Marijuana is currently probably the most widely used and controversial drug in the world. Although some people cry out for stricter marijuana laws and stiffer penalties for users and dealers, others decry legal systems which punish nonviolent "pot smokers." United States citizens of every age group and social statuses consume it, yet American politicians seeking reelection are loathe to advocate its legality. Overall, a much better knowledge of the history, uses, and risks of marijuana might help societies to produce more productive and democratic policies because of its regulation.
Like many other mind-altering drugs, marijuana has been used worldwide for thousands of years. Ancient Chinese texts describe its use in both recreational and medical settings. Archaeological evidence shows that the cannabis plant first spread from Asia to Africa, and was seen growing in Europe as soon as the sixth century, A.D. Over a millennium later, colonial Americans grew hemp as a cash crop for its usefulness in textiles.
Between 1850 and 1942, American doctors regularly prescribed marijuana to decrease your pain, nausea, and arthritis. Cannabis was also used recreationally - and legally - during most of this time around. It was not until 1935 and the passing from the Uniform State Narcotic Drug Act that most states started to strictly regulate the drug.
Throughout the 1950s and 60s, marijuana was seen primarily as a rebellious, countercultural, or "hippie" drug." However, still it didn't carry the taboos or stiff legal penalties which exist today. The 1970 Controlled Substances Act led to today's status quo by making marijuana an agenda I drug - within the same class as heroin, cocaine, and other narcotics.
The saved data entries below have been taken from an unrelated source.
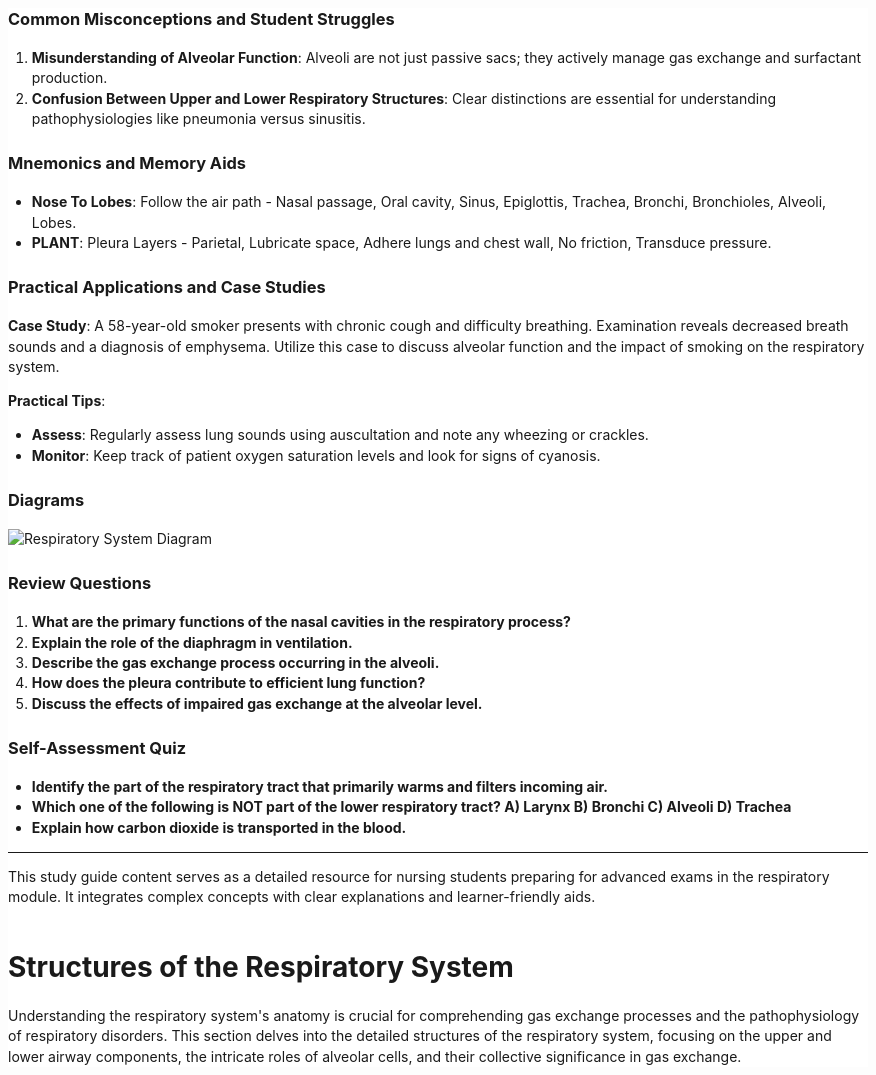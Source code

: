 ### Common Misconceptions and Student Struggles

1. **Misunderstanding of Alveolar Function**: Alveoli are not just passive sacs; they actively manage gas exchange and surfactant production.
2. **Confusion Between Upper and Lower Respiratory Structures**: Clear distinctions are essential for understanding pathophysiologies like pneumonia versus sinusitis.

### Mnemonics and Memory Aids

- **Nose To Lobes**: Follow the air path - Nasal passage, Oral cavity, Sinus, Epiglottis, Trachea, Bronchi, Bronchioles, Alveoli, Lobes.
- **PLANT**: Pleura Layers - Parietal, Lubricate space, Adhere lungs and chest wall, No friction, Transduce pressure.

### Practical Applications and Case Studies

**Case Study**: A 58-year-old smoker presents with chronic cough and difficulty breathing. Examination reveals decreased breath sounds and a diagnosis of emphysema. Utilize this case to discuss alveolar function and the impact of smoking on the respiratory system.

**Practical Tips**:
- **Assess**: Regularly assess lung sounds using auscultation and note any wheezing or crackles.
- **Monitor**: Keep track of patient oxygen saturation levels and look for signs of cyanosis.

### Diagrams

![Respiratory System Diagram](https://www.merckmanuals.com/-/media/manual/home/images/MER_home_HCOP_01_1_01.png)

### Review Questions

1. **What are the primary functions of the nasal cavities in the respiratory process?**
2. **Explain the role of the diaphragm in ventilation.**
3. **Describe the gas exchange process occurring in the alveoli.**
4. **How does the pleura contribute to efficient lung function?**
5. **Discuss the effects of impaired gas exchange at the alveolar level.**

### Self-Assessment Quiz

- **Identify the part of the respiratory tract that primarily warms and filters incoming air.**
- **Which one of the following is NOT part of the lower respiratory tract? A) Larynx B) Bronchi C) Alveoli D) Trachea**
- **Explain how carbon dioxide is transported in the blood.**

---

This study guide content serves as a detailed resource for nursing students preparing for advanced exams in the respiratory module. It integrates complex concepts with clear explanations and learner-friendly aids.

# Structures of the Respiratory System

Understanding the respiratory system's anatomy is crucial for comprehending gas exchange processes and the pathophysiology of respiratory disorders. This section delves into the detailed structures of the respiratory system, focusing on the upper and lower airway components, the intricate roles of alveolar cells, and their collective significance in gas exchange.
As part of the Reagan administration's War on Drugs, mandatory sentencing laws passed within the 1980s which still require sentences of twenty-five years or more for thrice-convicted marijuana offenders.
These legislative decisions remain controversial even today, and reform advocates reason that marijuana is not nearly so dangerous or habit-forming regarding necessitate such strict legal penalties. Additionally they frequently push for the decriminalization of marijuana, specifically for medical use. Groups of these advocates are large and diverse, and include such organizations because the Coalition for Rescheduling Cannabis, Law Enforcement Against Prohibition, and Students for Sensible Drug Policy.
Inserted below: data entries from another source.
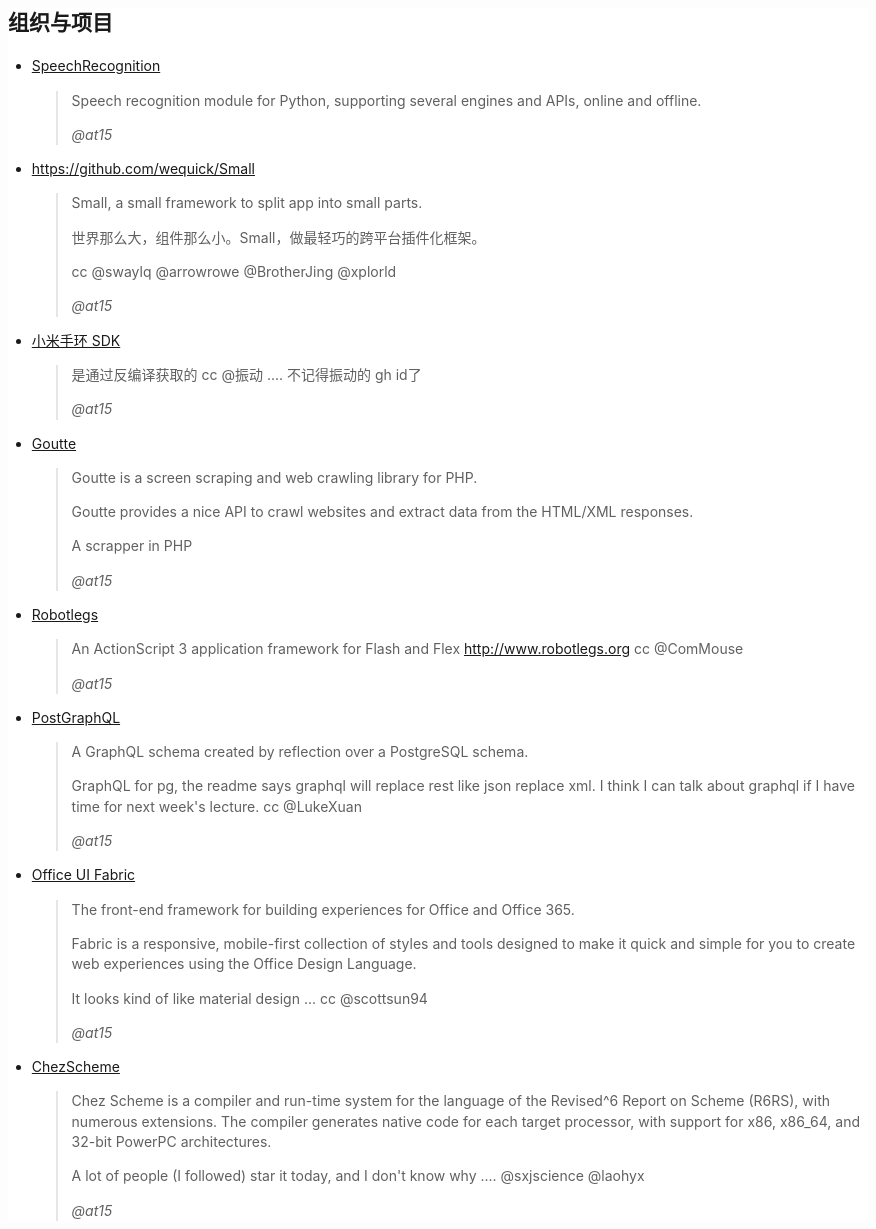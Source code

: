 ## 组织与项目 <a name="project"></a>

- [SpeechRecognition](https://github.com/Uberi/speech_recognition)
    > Speech recognition module for Python, supporting several engines and APIs, online and offline.
    > 
    > *@at15*

- https://github.com/wequick/Small 
    > Small, a small framework to split app into small parts.
    > 
    > 世界那么大，组件那么小。Small，做最轻巧的跨平台插件化框架。
    > 
    > cc @swaylq @arrowrowe @BrotherJing @xplorld 
    > 
    > *@at15*

- [小米手环 SDK](https://github.com/pangliang/miband-sdk-android)
    > 是通过反编译获取的 cc @振动 .... 不记得振动的 gh id了
    > 
    > *@at15*

- [Goutte](https://github.com/FriendsOfPHP/Goutte)
    > Goutte is a screen scraping and web crawling library for PHP.
    >
    > Goutte provides a nice API to crawl websites and extract data from the HTML/XML responses.
    > 
    > A scrapper in PHP
    > 
    > *@at15*

- [Robotlegs](https://github.com/robotlegs/robotlegs-framework)
    > An ActionScript 3 application framework for Flash and Flex http://www.robotlegs.org cc @ComMouse 
    > 
    > *@at15*

- [PostGraphQL](https://github.com/calebmer/postgraphql)
    > A GraphQL schema created by reflection over a PostgreSQL schema.
    > 
    > GraphQL for pg, the readme says graphql will replace rest like json replace xml. I think I can talk about graphql if I have time for next week's lecture. cc @LukeXuan 
    > 
    > *@at15*

- [Office UI Fabric](https://github.com/OfficeDev/Office-UI-Fabric)
    > The front-end framework for building experiences for Office and Office 365.
    > 
    > Fabric is a responsive, mobile-first collection of styles and tools designed to make it quick and simple for you to create web experiences using the Office Design Language.
    > 
    > It looks kind of like material design ... cc @scottsun94 
    > 
    > *@at15*

- [ChezScheme](https://github.com/cisco/ChezScheme)
    > Chez Scheme is a compiler and run-time system for the language of the Revised^6 Report on Scheme (R6RS), with numerous extensions. The compiler generates native code for each target processor, with support for x86, x86_64, and 32-bit PowerPC architectures.
    > 
    > A lot of people (I followed) star it today, and I don't know why .... @sxjscience @laohyx
    > 
    > *@at15*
No matter differing opinions around the legality and social acceptability of marijuana, most people can agree that the number of individuals arrested for nonviolent marijuana crimes has become a serious problem. Usa jails are full of millions of these convicts, and Congress spends vast amounts of taxpayer dollars keeping them locked up. Furthermore, these offenders are typically placed in the same facilities as murderers, violent drug dealers, and other dangerous criminals. They face long, life-consuming sentences, and even marijuana users who need help with addiction rarely have access to medicine programs. Increasingly more marijuana users find themselves behind bars, but the drug condition in America is not improving.
Thankfully, assistance is readily available for people who need it. If you are experiencing marijuana or any other addictive substances, make use of the links below for a confidential consultation. We are standing by day and night to get you going on the road to recovery.